When the stock market swooned between 2000 and 2002, the Federal Reserve repeatedly cut short-term interest rates, until the “fed funds rate” reached its nadir at 1 percent in June 2003. Cash-like investments, such as money market funds, bank savings accounts and short-term certificates of deposit, were directly impacted by these changes. When the fed funds rate dropped to 1 percent, yields on safe, cash-like investments fell to levels barely above zero.
Yield-hungry investors searched for ways to improve these meager yields, and Wall Street rode to the rescue with “enhanced yield” offerings. Unlike money market funds, the enhanced yield funds were actually ultra-short bond funds. These funds were held out as a way to earn perhaps 1 or 2 percent more than a money fund with little additional risk and stable share values. Very popular, by 2007, enhanced yield funds (taken together) counted about $850 billion in assets.

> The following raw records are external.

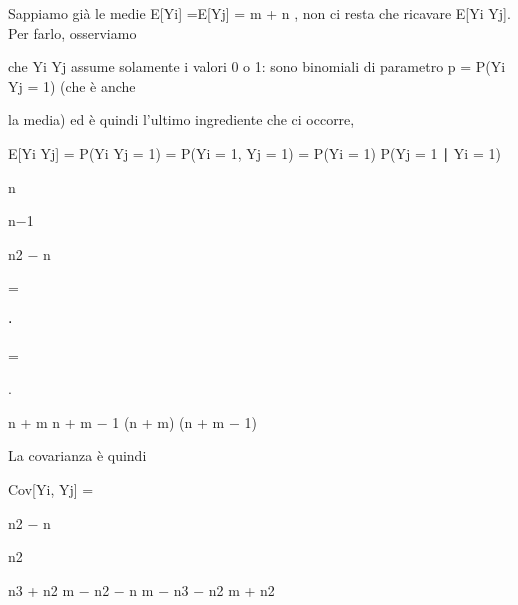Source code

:\documentclass[a4paper,portrait,12pt]{article}
\begin{document}
\begin{flushleft}
Sappiamo gi\`{a} le medie E[Yi] =E[Yj] = m + n , non ci resta che ricavare E[Yi Yj]. Per farlo, osserviamo
\end{flushleft}


\begin{flushleft}
che Yi Yj assume solamente i valori 0 o 1: sono binomiali di parametro p = P(Yi Yj = 1) (che \`{e} anche
\end{flushleft}


\begin{flushleft}
la media) ed \`{e} quindi l'ultimo ingrediente che ci occorre,
\end{flushleft}


\begin{flushleft}
E[Yi Yj] = P(Yi Yj = 1) = P(Yi = 1, Yj = 1) = P(Yi = 1) P(Yj = 1 ∣ Yi = 1)
\end{flushleft}


\begin{flushleft}
n
\end{flushleft}


\begin{flushleft}
n$-$1
\end{flushleft}


\begin{flushleft}
n2 $-$ n
\end{flushleft}


=


⋅


=


.


\begin{flushleft}
n + m n + m $-$ 1 (n + m) (n + m $-$ 1)
\end{flushleft}


\begin{flushleft}
La covarianza \`{e} quindi
\end{flushleft}


\begin{flushleft}
Cov[Yi, Yj] =
\end{flushleft}





\begin{flushleft}
n2 $-$ n
\end{flushleft}


\begin{flushleft}
n2
\end{flushleft}


\begin{flushleft}
n3 + n2 m $-$ n2 $-$ n m $-$ n3 $-$ n2 m + n2
\end{flushleft}
\end{document}
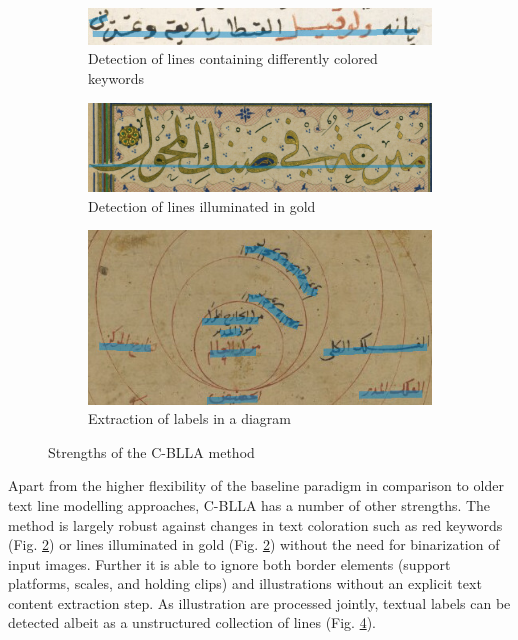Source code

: \begin{figure}[ht!]
	\centering
	\begin{subfigure}[t]{\columnwidth}
		\includegraphics[width=\textwidth]{cor_color.jpg}
		\caption{Detection of lines containing differently colored keywords}
		\label{fig:cor_color}
	\end{subfigure}
	\begin{subfigure}[t]{\columnwidth}
		\includegraphics[width=\textwidth]{cor_color_gold.jpg}
		\caption{Detection of lines illuminated in gold}
		\label{fig:cor_color_gold}
	\end{subfigure}
	\begin{subfigure}[b]{\columnwidth}
		\includegraphics[width=\textwidth]{cor_diagram.jpg}
		\caption{Extraction of labels in a diagram}
		\label{fig:cor_labels}
	\end{subfigure}
	\caption{Strengths of the C-BLLA method}
\end{figure}

Apart from the higher flexibility of the baseline paradigm in comparison to
older text line modelling approaches, C-BLLA has a number of other strengths.
The method is largely robust against changes in text coloration such as red
keywords (Fig. \ref{fig:cor_color_gold}) or lines illuminated in gold (Fig.
\ref{fig:cor_color_gold}) without the need for binarization of input images.
Further it is able to ignore both border elements (support platforms, scales,
and holding clips) and illustrations without an explicit text content
extraction step. As illustration are processed jointly, textual labels can be
detected albeit as a unstructured collection of lines (Fig.
\ref{fig:cor_labels}).

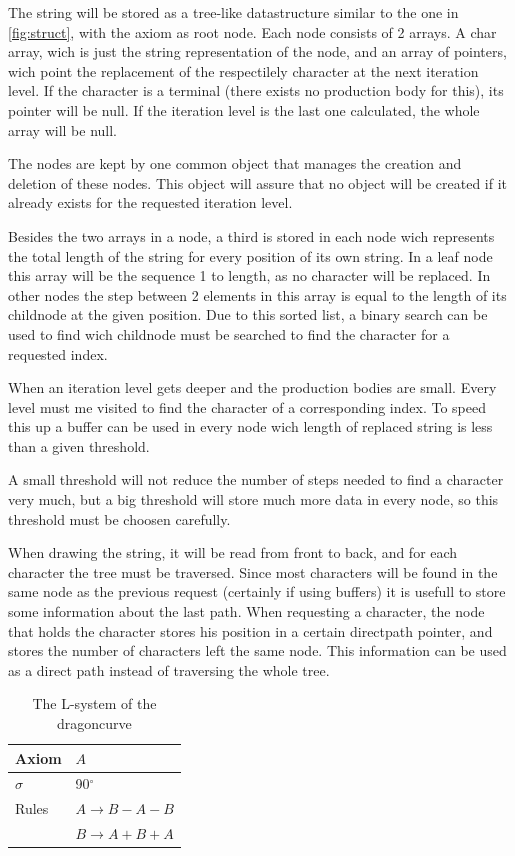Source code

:\documentclass[11pt,a4paper]{article}
\newcommand{\degree}{\ensuremath{^\circ}}
\begin{document}
The string will be stored as a tree-like datastructure similar to the one in \ref{fig:struct}, with the axiom as root node. Each node consists of 2 arrays. A char array, wich is just the string representation of the node, and an array of pointers, wich point the replacement of the respectilely character at the next iteration level. If the character is a terminal (there exists no production body for this), its pointer will be null. If the iteration level is the last one calculated, the whole array will be null.

The nodes are kept by one common object that manages the creation and deletion of these nodes. This object will assure that no object will be created if it already exists for the requested iteration level.

Besides the two arrays in a node, a third is stored in each node wich represents the total length of the string for every position of its own string. In a leaf node this array will be the sequence 1 to length, as no character will be replaced. In other nodes the step between 2 elements in this array is equal to the length of its childnode at the given position. Due to this sorted list, a binary search can be used to find wich childnode must be searched to find the character for a requested index.

When an iteration level gets deeper and the production bodies are small. Every level must me visited to find the character of a corresponding index. To speed this up a buffer can be used in every node wich length of replaced string is less than a given threshold.

A small threshold will not reduce the number of steps needed to find a character very much, but a big threshold will store much more data in every node, so this threshold must be choosen carefully.

When drawing the string, it will be read from front to back, and for each character the tree must be traversed. Since most characters will be found in the same node as the previous request (certainly if using buffers) it is usefull to store some information about the last path. When requesting a character, the node that holds the character stores his position in a certain directpath pointer, and stores the number of characters left the same node. This information can be used as a direct path instead of traversing the whole tree.

\begin{table}
\center
\begin{tabular}{l l}
Axiom & $A$ \\ \hline
$\sigma$ & 90\degree \\ \hline
Rules & $A \rightarrow B-A-B$ \\
      & $B \rightarrow A+B+A$ \\
\end{tabular}
\caption{The L-system of the dragoncurve}
\end{table}
\end{document}
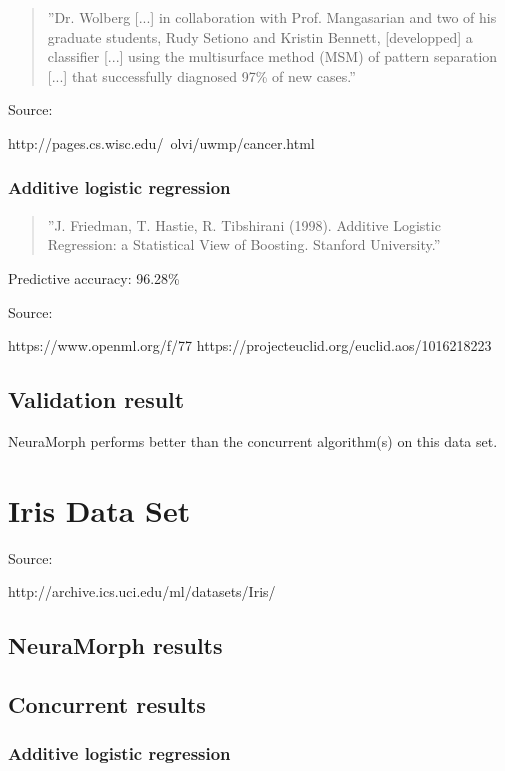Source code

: \documentclass[8pt, a4paper]{article}
\begin{document}
\begin{quote}
''Dr. Wolberg [...] in collaboration with Prof. Mangasarian and two of his graduate students, Rudy Setiono and Kristin Bennett, [developped] a classifier [...] using the multisurface method (MSM) of pattern separation [...] that successfully diagnosed 97\% of new cases.''
\end{quote}

Source:

http://pages.cs.wisc.edu/~olvi/uwmp/cancer.html

\subsubsection{Additive logistic regression}

\begin{quote}
''J. Friedman, T. Hastie, R. Tibshirani (1998). Additive Logistic Regression: a Statistical View of Boosting. Stanford University.''
\end{quote}

Predictive accuracy: 96.28\%

Source:

https://www.openml.org/f/77
https://projecteuclid.org/euclid.aos/1016218223

\subsection{Validation result}

NeuraMorph performs better than the concurrent algorithm(s) on this data set.



\section{Iris Data Set}

Source: 

http://archive.ics.uci.edu/ml/datasets/Iris/

\subsection{NeuraMorph results}



\subsection{Concurrent results}

\subsubsection{Additive logistic regression}
\end{document}
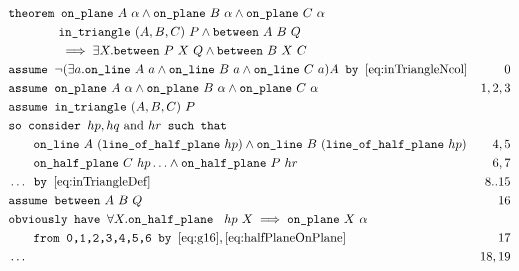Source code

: \begin{boxedfigure}
\small
\begin{align*}
&\texttt{theorem }\code{on\_plane}\ A\ \alpha \wedge \code{on\_plane}\ B\ \alpha \wedge \code{on\_plane}\ C\ \alpha\\
&\qquad\qquad\code{in\_triangle}\ (A,B,C)\ P \wedge \between{A}{B}{Q}\\
&\qquad\qquad\implies\exists X. \between{P}{X}{Q} \wedge \between{B}{X}{C}\\
&\texttt{assume } \Triangle{a}{A}{B}{C}A \texttt{ by } \eqref{eq:inTriangleNcol}&0\\
&\texttt{assume } \code{on\_plane}\ A\ \alpha \wedge \code{on\_plane}\ B\ \alpha \wedge \code{on\_plane}\ C\ \alpha&1,2,3\\
  &\texttt{assume } \code{in\_triangle}\ (A,B,C)\ P\\
  &\texttt{so consider } hp, hq \text{ and } hr \texttt{ such that }\\
&\qquad \code{on\_line}\ A\ (\code{line\_of\_half\_plane}\ hp) \wedge \code{on\_line}\ B\ (\code{line\_of\_half\_plane}\ hp)& 4,5\\ 
&\qquad \code{on\_half\_plane}\ C\ hp\ldots \wedge \code{on\_half\_plane}\ P\ hr & 6,7\\
&\ldots \texttt{ by } \eqref{eq:inTriangleDef} & 8..15\\
&\texttt{assume } \between{A}{B}{Q} & 16\\
&\texttt{obviously have } \forall X. \code{on\_half\_plane }\ hp\ X \implies \code{on\_plane}\ X\ \alpha\\ &\qquad\texttt{from 0,1,2,3,4,5,6 by } \eqref{eq:g16}, \eqref{eq:halfPlaneOnPlane}& 17\\
&\ldots & 18,19

\end{align*}
\end{boxedfigure}
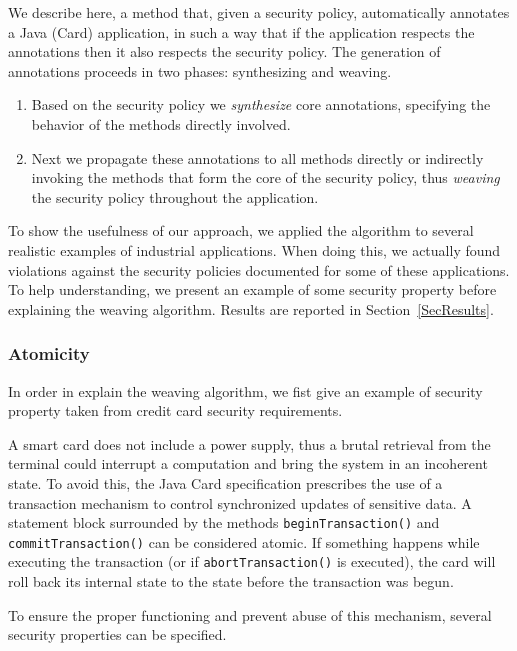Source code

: We describe here, a method that, given a security policy,
automatically annotates a Java (Card) application, in such a way that
if the application respects the annotations then it also respects the
security policy. The generation of annotations proceeds in two phases:
synthesizing and weaving.
\begin{enumerate}
\item Based on the security policy we \emph{synthesize} core annotations, 
specifying the behavior of the methods directly involved.
\item Next we propagate these annotations to all methods directly or
indirectly invoking the methods that form the core of the security
policy, thus \emph{weaving} the security policy throughout the
application. 
\end{enumerate} 

To show the usefulness of our approach, we applied the algorithm to
several realistic examples of industrial applications. When doing
this, we actually found violations against the security policies
documented for some of these applications. To help understanding, we present an example of some security property before explaining the weaving algorithm. Results are reported in Section~\ref{SecResults}.

\subsubsection{Atomicity}\label{SecHighLevelSecProp}
In order in explain the weaving algorithm, we fist give an example of security property taken from credit card security requirements.  

A smart card does not include a power supply, thus a brutal retrieval
from the terminal could interrupt a computation and bring the system in
an incoherent state. To avoid this, the Java Card
specification prescribes the use of a transaction mechanism to
control synchronized updates of sensitive data. A 
statement block surrounded by the methods \texttt{beginTransaction()} and
\texttt{commitTransaction()} can be considered atomic.
If something happens while executing the transaction (or if
\texttt{abortTransaction()} is executed), the card will
roll back its internal state to the state before the transaction was
begun.

To ensure the proper functioning and prevent abuse of this mechanism,
several security properties can be specified.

For four years, enhanced yield funds performed about as expected. But a funny thing happened on the way to the subprime mortgage crisis. Beginning in the summer of 2007, difficulties in the complex securities that had helped fuel the housing bubble exposed enhanced yield funds for the high-risk vehicles they really were.
The term “ultra-short” refers to the duration of these bond funds. “Duration” is a term of art that refers to how long it takes an investor to receive all the cash flow from a bond, including both interest and repayment of principal. For example, a newly issued bond with a 6 percent yield that pays interest every six months until it matures in 10 years works out to have a duration of 7.7 years, while the same bond with a one-year maturity has a duration of just under 1 year. The greater the duration, the greater the interest rate risk the bond buyer takes on.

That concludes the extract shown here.